Invariably, the offenders are motorcycle-borne youths, writes

K. Manikandan


The spate of chain-snatching incidents in the densely populated residential localities of Adambakkam, Pazhavanthangal and Nanganallur has left residents in a state of shock and law-enforcers clueless. What has bothered the police is not the frequency of chain-snatching incidents or the quantity of gold jewellery snatched from helpless women victims, but the ease with which offenders manage to vanish after the crime.

In private, police officials admit that incidents of chain-snatching in the Madipakkam and St. Thomas Mount Police Ranges are not new. Chain-snatching touched such a high in 2005 that civic groups in the eastern sector, Nanganallur, issued a warning to residents, particularly women, to be alert while travelling alone.

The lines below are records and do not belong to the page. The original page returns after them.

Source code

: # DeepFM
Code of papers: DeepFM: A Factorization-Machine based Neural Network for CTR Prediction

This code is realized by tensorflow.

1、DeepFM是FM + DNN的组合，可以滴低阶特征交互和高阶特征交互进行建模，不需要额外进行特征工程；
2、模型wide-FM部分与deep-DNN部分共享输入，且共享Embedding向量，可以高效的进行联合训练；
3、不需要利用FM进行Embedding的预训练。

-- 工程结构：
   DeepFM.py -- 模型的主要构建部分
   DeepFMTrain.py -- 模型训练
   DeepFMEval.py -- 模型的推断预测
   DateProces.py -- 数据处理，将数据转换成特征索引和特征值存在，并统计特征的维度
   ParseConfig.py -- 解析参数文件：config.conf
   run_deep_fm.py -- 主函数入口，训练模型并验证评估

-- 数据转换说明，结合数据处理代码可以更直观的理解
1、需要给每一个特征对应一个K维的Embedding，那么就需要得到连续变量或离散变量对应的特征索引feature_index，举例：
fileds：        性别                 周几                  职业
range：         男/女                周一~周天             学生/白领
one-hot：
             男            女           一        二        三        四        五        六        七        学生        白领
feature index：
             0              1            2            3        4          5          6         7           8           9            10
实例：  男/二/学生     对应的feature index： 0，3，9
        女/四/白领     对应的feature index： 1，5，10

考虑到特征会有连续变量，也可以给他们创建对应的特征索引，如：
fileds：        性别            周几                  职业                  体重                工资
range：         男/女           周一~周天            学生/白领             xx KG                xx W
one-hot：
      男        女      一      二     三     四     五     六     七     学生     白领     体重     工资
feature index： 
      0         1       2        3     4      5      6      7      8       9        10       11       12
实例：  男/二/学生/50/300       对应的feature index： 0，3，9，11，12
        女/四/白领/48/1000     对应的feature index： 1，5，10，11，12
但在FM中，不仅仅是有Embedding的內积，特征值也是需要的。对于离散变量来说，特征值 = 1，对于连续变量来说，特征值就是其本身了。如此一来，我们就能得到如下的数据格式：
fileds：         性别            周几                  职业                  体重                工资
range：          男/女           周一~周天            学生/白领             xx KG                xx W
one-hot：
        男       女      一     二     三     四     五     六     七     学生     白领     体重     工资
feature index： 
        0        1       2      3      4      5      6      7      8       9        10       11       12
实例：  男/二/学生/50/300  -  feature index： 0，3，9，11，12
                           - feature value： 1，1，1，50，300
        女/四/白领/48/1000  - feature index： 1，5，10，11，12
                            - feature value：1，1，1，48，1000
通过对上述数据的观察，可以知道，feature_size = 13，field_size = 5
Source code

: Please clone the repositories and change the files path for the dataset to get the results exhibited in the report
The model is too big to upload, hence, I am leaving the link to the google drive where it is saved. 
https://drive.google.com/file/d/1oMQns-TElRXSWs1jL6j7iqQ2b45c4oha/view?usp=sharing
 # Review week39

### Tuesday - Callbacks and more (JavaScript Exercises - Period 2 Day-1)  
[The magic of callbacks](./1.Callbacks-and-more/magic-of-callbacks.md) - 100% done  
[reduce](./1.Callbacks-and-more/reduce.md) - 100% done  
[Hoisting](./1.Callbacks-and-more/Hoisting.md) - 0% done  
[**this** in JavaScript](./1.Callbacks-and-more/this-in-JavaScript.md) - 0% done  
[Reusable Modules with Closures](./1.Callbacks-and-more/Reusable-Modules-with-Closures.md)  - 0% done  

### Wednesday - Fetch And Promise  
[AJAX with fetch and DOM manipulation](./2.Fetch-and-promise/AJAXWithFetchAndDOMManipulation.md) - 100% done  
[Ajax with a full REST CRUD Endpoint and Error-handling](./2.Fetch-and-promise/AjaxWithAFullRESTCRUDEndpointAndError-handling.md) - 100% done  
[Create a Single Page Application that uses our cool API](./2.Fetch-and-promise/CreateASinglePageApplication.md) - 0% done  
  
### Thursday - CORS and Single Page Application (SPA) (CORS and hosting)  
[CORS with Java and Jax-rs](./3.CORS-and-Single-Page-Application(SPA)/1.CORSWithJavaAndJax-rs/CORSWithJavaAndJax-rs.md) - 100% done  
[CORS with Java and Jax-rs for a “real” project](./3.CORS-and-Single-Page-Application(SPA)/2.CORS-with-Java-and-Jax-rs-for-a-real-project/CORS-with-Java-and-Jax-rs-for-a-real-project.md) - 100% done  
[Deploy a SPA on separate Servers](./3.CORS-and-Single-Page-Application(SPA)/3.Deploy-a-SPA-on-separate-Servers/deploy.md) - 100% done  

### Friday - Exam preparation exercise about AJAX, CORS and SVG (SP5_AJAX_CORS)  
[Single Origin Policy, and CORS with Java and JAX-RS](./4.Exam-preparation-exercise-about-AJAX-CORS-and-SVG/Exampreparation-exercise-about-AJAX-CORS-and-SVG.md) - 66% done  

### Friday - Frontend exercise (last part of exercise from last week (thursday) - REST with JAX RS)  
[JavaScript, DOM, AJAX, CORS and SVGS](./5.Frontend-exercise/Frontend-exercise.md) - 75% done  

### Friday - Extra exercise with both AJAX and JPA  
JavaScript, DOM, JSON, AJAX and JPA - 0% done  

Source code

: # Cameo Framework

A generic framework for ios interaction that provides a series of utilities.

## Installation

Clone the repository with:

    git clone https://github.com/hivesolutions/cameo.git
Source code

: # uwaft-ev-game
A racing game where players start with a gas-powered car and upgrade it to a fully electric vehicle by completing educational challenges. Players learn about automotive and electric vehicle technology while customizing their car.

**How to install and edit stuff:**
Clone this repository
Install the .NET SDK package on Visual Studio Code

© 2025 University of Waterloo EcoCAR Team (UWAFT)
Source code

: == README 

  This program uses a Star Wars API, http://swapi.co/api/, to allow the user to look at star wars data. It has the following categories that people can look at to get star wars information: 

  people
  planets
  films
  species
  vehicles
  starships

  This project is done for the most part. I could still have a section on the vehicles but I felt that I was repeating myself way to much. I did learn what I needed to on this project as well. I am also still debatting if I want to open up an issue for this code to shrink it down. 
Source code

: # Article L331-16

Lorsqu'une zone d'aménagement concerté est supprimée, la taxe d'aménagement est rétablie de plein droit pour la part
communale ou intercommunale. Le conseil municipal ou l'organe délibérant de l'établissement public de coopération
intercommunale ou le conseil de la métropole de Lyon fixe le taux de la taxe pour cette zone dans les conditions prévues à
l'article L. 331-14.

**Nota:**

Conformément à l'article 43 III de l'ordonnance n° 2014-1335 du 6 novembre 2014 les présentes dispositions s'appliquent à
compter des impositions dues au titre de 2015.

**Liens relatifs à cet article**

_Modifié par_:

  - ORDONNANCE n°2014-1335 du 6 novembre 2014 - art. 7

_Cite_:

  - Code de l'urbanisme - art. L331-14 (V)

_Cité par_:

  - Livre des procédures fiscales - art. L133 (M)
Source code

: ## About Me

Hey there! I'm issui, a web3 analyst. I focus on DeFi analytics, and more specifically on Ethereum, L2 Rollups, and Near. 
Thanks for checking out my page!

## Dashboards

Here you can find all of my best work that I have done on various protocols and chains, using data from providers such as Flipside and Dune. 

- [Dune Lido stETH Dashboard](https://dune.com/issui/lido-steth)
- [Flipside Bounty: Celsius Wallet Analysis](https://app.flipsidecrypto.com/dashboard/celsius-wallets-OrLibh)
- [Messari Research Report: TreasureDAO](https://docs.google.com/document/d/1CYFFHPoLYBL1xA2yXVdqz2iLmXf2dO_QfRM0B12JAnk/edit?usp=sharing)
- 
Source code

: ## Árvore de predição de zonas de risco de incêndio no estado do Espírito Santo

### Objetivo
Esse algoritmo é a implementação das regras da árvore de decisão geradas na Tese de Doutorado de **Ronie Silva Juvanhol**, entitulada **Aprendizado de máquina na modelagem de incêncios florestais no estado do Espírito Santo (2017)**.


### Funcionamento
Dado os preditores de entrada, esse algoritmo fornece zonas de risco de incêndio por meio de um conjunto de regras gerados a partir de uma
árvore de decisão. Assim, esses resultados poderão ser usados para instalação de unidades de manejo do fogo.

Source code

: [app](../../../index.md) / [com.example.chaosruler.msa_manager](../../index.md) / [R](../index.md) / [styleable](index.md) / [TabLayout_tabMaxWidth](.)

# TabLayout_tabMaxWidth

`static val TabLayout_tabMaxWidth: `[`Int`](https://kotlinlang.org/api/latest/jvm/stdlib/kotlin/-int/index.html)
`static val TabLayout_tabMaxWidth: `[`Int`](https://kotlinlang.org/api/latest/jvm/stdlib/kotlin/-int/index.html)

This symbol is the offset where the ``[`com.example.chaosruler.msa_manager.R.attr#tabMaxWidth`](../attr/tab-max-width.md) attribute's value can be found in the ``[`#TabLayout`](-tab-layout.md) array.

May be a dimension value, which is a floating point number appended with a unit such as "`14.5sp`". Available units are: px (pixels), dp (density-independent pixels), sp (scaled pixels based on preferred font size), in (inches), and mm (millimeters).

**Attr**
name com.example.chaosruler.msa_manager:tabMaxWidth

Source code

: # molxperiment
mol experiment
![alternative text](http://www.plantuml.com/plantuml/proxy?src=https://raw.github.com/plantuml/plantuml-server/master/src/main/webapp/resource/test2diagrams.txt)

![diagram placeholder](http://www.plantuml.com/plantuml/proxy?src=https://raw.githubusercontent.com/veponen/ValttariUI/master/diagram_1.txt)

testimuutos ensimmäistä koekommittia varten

Top sources in the Police department said there was a clear, visible pattern to the crimes. Invariably, the offenders were motorcycle-borne youths and almost all victims were travelling alone and the scene of crime was desolate spot, where help would come only long after the culprits made their vanishing act.

Last year, when the Pazhavanthangal police cracked a case pertaining to a series of mobile phone snatchings, they were shocked to note that the offenders were college students who committed the crimes purely “for the fun of it.”

That case was a serious challenge to the police as they were confronted with criticisms that they could crack cases involving neither habitual offenders nor first-time offenders.

On the reasons for Pazhavanthangal, Nanganallur and Adambakkam being most vulnerable spots for chain-snatching incidents, police said that unlike other important suburban pockets, they were purely residential pockets that did not witness a floating population. In the absence of an efficient public transport, people had to walk through fairly long stretches of desolate spots from railway stations and bus stops to their homes, inviting trouble from miscreants.

There are a few hundred streets in Alandur Municipality, under whose jurisdiction the three vulnerable spots are located. The Adambakkam and Pazhavanthangal police stations with limited manpower could hardly cover all localities round the clock.

Some years ago, the Pazhavanthangal police station’s system of using volunteers of Friends of Police was adopted as a model concept to replicate elsewhere.

Members of civic groups in Nanganallur, who pioneered the concept of late night community patrolling, said policemen of St. Thomas Mount district were credited with the honour of nabbing the elusive bureau-puller and the grille offenders after several months of investigations.

Their inability to curb the menace of chain-snatchers only pointed out to chinks in their armour. Chain-snatchers struck mostly in the daytime. And so, an enhanced focus on community policing, an increased vigil from the law-enforcers’ side and sensitising women and their relatives to the need for safe travel could bring down the crime rate, or at least, the incidents of chain-snatching, the civic groups felt.